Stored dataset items
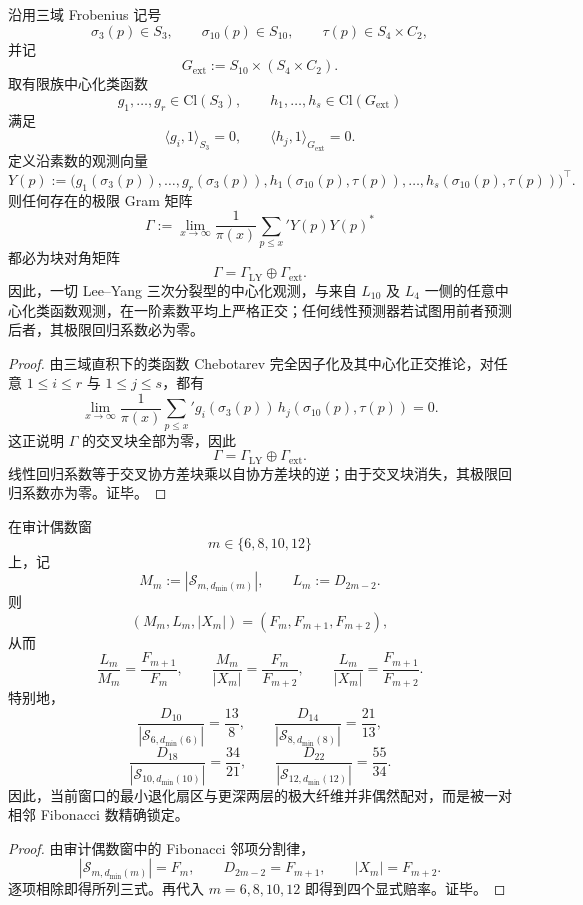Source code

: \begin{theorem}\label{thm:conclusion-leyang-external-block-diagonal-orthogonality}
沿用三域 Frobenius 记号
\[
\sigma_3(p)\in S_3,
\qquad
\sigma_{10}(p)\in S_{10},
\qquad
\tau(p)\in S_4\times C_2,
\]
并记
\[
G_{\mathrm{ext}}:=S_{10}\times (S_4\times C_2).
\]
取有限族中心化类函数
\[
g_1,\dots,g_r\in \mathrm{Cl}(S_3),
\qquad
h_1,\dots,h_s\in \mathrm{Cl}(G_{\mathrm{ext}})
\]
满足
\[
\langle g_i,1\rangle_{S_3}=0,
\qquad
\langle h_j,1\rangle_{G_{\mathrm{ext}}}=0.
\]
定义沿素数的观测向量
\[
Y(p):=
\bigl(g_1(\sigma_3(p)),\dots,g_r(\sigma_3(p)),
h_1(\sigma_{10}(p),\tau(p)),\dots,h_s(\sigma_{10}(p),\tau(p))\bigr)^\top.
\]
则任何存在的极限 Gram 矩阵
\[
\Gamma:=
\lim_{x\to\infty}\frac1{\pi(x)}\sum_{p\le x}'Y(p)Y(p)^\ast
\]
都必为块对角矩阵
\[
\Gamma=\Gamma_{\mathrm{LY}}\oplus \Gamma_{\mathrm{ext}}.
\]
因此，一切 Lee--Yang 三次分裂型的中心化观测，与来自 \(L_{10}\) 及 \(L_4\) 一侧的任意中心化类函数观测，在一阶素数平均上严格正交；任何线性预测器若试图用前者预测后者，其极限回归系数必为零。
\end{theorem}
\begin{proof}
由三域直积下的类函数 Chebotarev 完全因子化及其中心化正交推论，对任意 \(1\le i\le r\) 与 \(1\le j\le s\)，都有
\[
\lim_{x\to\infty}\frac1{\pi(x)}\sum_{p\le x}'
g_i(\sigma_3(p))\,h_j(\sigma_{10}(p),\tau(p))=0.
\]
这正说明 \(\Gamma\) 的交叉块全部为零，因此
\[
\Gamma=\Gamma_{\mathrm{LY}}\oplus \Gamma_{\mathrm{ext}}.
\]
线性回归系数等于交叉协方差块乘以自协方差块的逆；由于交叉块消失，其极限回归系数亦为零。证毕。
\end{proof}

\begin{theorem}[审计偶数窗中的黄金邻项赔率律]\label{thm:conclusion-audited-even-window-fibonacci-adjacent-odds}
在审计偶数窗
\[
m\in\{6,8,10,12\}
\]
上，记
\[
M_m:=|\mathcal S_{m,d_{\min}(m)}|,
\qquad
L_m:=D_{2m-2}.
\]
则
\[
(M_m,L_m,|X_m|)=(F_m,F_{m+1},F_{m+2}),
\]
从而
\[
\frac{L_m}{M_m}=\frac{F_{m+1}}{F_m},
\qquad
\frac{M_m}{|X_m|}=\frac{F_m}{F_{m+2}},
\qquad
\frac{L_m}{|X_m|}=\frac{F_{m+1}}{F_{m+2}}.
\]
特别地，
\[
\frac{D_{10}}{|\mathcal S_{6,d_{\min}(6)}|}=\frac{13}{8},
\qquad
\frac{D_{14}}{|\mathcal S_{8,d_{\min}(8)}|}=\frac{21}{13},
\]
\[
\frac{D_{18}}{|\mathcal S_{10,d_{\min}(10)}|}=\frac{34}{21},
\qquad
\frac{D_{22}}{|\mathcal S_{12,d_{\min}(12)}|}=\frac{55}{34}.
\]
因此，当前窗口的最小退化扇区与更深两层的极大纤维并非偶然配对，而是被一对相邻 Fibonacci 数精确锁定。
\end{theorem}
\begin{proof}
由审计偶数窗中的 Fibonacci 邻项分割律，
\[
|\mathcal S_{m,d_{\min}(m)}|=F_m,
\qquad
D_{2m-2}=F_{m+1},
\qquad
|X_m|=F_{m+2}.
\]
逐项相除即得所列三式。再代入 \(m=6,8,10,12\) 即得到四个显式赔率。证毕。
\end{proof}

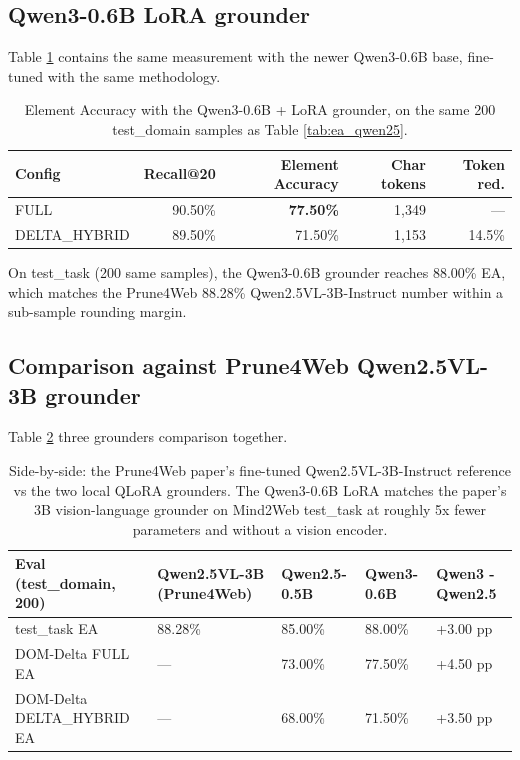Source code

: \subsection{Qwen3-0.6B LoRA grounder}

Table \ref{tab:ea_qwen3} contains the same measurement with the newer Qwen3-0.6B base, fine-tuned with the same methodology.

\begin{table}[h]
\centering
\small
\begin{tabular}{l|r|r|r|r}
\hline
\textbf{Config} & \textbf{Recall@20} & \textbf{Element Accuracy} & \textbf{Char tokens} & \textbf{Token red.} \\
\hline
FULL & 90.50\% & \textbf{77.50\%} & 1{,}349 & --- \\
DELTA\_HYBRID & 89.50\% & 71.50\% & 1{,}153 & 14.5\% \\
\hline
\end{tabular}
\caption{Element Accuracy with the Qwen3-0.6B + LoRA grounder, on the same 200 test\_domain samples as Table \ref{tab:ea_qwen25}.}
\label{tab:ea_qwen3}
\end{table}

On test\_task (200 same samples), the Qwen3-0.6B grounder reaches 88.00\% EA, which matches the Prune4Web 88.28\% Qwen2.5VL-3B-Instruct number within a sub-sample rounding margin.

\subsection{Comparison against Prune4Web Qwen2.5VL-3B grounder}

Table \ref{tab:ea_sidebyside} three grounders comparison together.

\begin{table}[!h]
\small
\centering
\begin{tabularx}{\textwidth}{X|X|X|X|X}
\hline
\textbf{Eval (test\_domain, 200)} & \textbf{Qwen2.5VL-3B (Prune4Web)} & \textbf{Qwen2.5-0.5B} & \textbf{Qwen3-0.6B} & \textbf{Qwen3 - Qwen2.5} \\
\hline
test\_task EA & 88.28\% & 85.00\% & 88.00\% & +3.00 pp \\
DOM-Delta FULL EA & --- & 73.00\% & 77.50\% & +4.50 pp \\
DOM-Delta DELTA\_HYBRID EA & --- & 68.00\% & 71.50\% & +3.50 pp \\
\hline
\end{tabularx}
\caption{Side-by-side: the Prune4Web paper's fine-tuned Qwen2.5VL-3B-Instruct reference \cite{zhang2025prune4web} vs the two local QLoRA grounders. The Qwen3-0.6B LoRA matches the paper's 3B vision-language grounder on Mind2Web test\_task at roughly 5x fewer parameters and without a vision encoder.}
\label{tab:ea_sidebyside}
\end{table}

> [Problem to solve]
Reproduce the data word for word, excluding its pictures.

> [Exercise response]
Source code

: \begin{theorem}\label{thm:conclusion-leyang-external-block-diagonal-orthogonality}
沿用三域 Frobenius 记号
\[
\sigma_3(p)\in S_3,
\qquad
\sigma_{10}(p)\in S_{10},
\qquad
\tau(p)\in S_4\times C_2,
\]
并记
\[
G_{\mathrm{ext}}:=S_{10}\times (S_4\times C_2).
\]
取有限族中心化类函数
\[
g_1,\dots,g_r\in \mathrm{Cl}(S_3),
\qquad
h_1,\dots,h_s\in \mathrm{Cl}(G_{\mathrm{ext}})
\]
满足
\[
\langle g_i,1\rangle_{S_3}=0,
\qquad
\langle h_j,1\rangle_{G_{\mathrm{ext}}}=0.
\]
定义沿素数的观测向量
\[
Y(p):=
\bigl(g_1(\sigma_3(p)),\dots,g_r(\sigma_3(p)),
h_1(\sigma_{10}(p),\tau(p)),\dots,h_s(\sigma_{10}(p),\tau(p))\bigr)^\top.
\]
则任何存在的极限 Gram 矩阵
\[
\Gamma:=
\lim_{x\to\infty}\frac1{\pi(x)}\sum_{p\le x}'Y(p)Y(p)^\ast
\]
都必为块对角矩阵
\[
\Gamma=\Gamma_{\mathrm{LY}}\oplus \Gamma_{\mathrm{ext}}.
\]
因此，一切 Lee--Yang 三次分裂型的中心化观测，与来自 \(L_{10}\) 及 \(L_4\) 一侧的任意中心化类函数观测，在一阶素数平均上严格正交；任何线性预测器若试图用前者预测后者，其极限回归系数必为零。
\end{theorem}
\begin{proof}
由三域直积下的类函数 Chebotarev 完全因子化及其中心化正交推论，对任意 \(1\le i\le r\) 与 \(1\le j\le s\)，都有
\[
\lim_{x\to\infty}\frac1{\pi(x)}\sum_{p\le x}'
g_i(\sigma_3(p))\,h_j(\sigma_{10}(p),\tau(p))=0.
\]
这正说明 \(\Gamma\) 的交叉块全部为零，因此
\[
\Gamma=\Gamma_{\mathrm{LY}}\oplus \Gamma_{\mathrm{ext}}.
\]
线性回归系数等于交叉协方差块乘以自协方差块的逆；由于交叉块消失，其极限回归系数亦为零。证毕。
\end{proof}

\begin{theorem}[审计偶数窗中的黄金邻项赔率律]\label{thm:conclusion-audited-even-window-fibonacci-adjacent-odds}
在审计偶数窗
\[
m\in\{6,8,10,12\}
\]
上，记
\[
M_m:=|\mathcal S_{m,d_{\min}(m)}|,
\qquad
L_m:=D_{2m-2}.
\]
则
\[
(M_m,L_m,|X_m|)=(F_m,F_{m+1},F_{m+2}),
\]
从而
\[
\frac{L_m}{M_m}=\frac{F_{m+1}}{F_m},
\qquad
\frac{M_m}{|X_m|}=\frac{F_m}{F_{m+2}},
\qquad
\frac{L_m}{|X_m|}=\frac{F_{m+1}}{F_{m+2}}.
\]
特别地，
\[
\frac{D_{10}}{|\mathcal S_{6,d_{\min}(6)}|}=\frac{13}{8},
\qquad
\frac{D_{14}}{|\mathcal S_{8,d_{\min}(8)}|}=\frac{21}{13},
\]
\[
\frac{D_{18}}{|\mathcal S_{10,d_{\min}(10)}|}=\frac{34}{21},
\qquad
\frac{D_{22}}{|\mathcal S_{12,d_{\min}(12)}|}=\frac{55}{34}.
\]
因此，当前窗口的最小退化扇区与更深两层的极大纤维并非偶然配对，而是被一对相邻 Fibonacci 数精确锁定。
\end{theorem}
\begin{proof}
由审计偶数窗中的 Fibonacci 邻项分割律，
\[
|\mathcal S_{m,d_{\min}(m)}|=F_m,
\qquad
D_{2m-2}=F_{m+1},
\qquad
|X_m|=F_{m+2}.
\]
逐项相除即得所列三式。再代入 \(m=6,8,10,12\) 即得到四个显式赔率。证毕。
\end{proof}

Source code

: \subsection{Qwen3-0.6B LoRA grounder}

Table \ref{tab:ea_qwen3} contains the same measurement with the newer Qwen3-0.6B base, fine-tuned with the same methodology.

\begin{table}[h]
\centering
\small
\begin{tabular}{l|r|r|r|r}
\hline
\textbf{Config} & \textbf{Recall@20} & \textbf{Element Accuracy} & \textbf{Char tokens} & \textbf{Token red.} \\
\hline
FULL & 90.50\% & \textbf{77.50\%} & 1{,}349 & --- \\
DELTA\_HYBRID & 89.50\% & 71.50\% & 1{,}153 & 14.5\% \\
\hline
\end{tabular}
\caption{Element Accuracy with the Qwen3-0.6B + LoRA grounder, on the same 200 test\_domain samples as Table \ref{tab:ea_qwen25}.}
\label{tab:ea_qwen3}
\end{table}

On test\_task (200 same samples), the Qwen3-0.6B grounder reaches 88.00\% EA, which matches the Prune4Web 88.28\% Qwen2.5VL-3B-Instruct number within a sub-sample rounding margin.

\subsection{Comparison against Prune4Web Qwen2.5VL-3B grounder}

Table \ref{tab:ea_sidebyside} three grounders comparison together.

\begin{table}[!h]
\small
\centering
\begin{tabularx}{\textwidth}{X|X|X|X|X}
\hline
\textbf{Eval (test\_domain, 200)} & \textbf{Qwen2.5VL-3B (Prune4Web)} & \textbf{Qwen2.5-0.5B} & \textbf{Qwen3-0.6B} & \textbf{Qwen3 - Qwen2.5} \\
\hline
test\_task EA & 88.28\% & 85.00\% & 88.00\% & +3.00 pp \\
DOM-Delta FULL EA & --- & 73.00\% & 77.50\% & +4.50 pp \\
DOM-Delta DELTA\_HYBRID EA & --- & 68.00\% & 71.50\% & +3.50 pp \\
\hline
\end{tabularx}
\caption{Side-by-side: the Prune4Web paper's fine-tuned Qwen2.5VL-3B-Instruct reference \cite{zhang2025prune4web} vs the two local QLoRA grounders. The Qwen3-0.6B LoRA matches the paper's 3B vision-language grounder on Mind2Web test\_task at roughly 5x fewer parameters and without a vision encoder.}
\label{tab:ea_sidebyside}
\end{table}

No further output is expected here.